[[ PROVIDED RECORDS open ]]

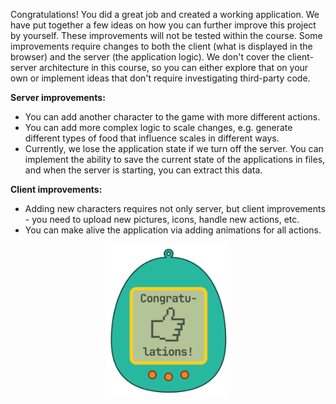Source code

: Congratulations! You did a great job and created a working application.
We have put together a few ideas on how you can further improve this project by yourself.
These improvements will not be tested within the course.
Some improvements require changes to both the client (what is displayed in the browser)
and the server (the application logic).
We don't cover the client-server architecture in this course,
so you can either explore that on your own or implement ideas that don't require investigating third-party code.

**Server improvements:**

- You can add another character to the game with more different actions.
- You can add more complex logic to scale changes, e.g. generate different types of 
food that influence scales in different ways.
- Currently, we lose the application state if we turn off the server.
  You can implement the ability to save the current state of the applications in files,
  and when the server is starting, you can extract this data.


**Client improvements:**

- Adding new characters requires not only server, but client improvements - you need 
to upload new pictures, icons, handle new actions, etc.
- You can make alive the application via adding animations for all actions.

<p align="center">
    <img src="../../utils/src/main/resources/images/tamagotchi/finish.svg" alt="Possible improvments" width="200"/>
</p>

[[ PROVIDED RECORDS closed ]]
[[ PROVIDED RECORDS open ]]

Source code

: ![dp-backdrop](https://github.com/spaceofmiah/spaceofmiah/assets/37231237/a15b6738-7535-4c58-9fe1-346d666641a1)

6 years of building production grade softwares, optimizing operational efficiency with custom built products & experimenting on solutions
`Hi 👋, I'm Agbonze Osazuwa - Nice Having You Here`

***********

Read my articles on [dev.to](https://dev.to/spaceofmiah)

[[ PROVIDED RECORDS closed ]]

• _EXERCISE_
From the records above, transcribe without alteration every line from the one with "and the server (the application logic)." to the one with "- You can add another", inclusive.

• _ANSWER TO THIS TASK_
and the server (the application logic).
We don't cover the client-server architecture in this course,
so you can either explore that on your own or implement ideas that don't require investigating third-party code.

**Server improvements:**

- You can add another character to the game with more different actions.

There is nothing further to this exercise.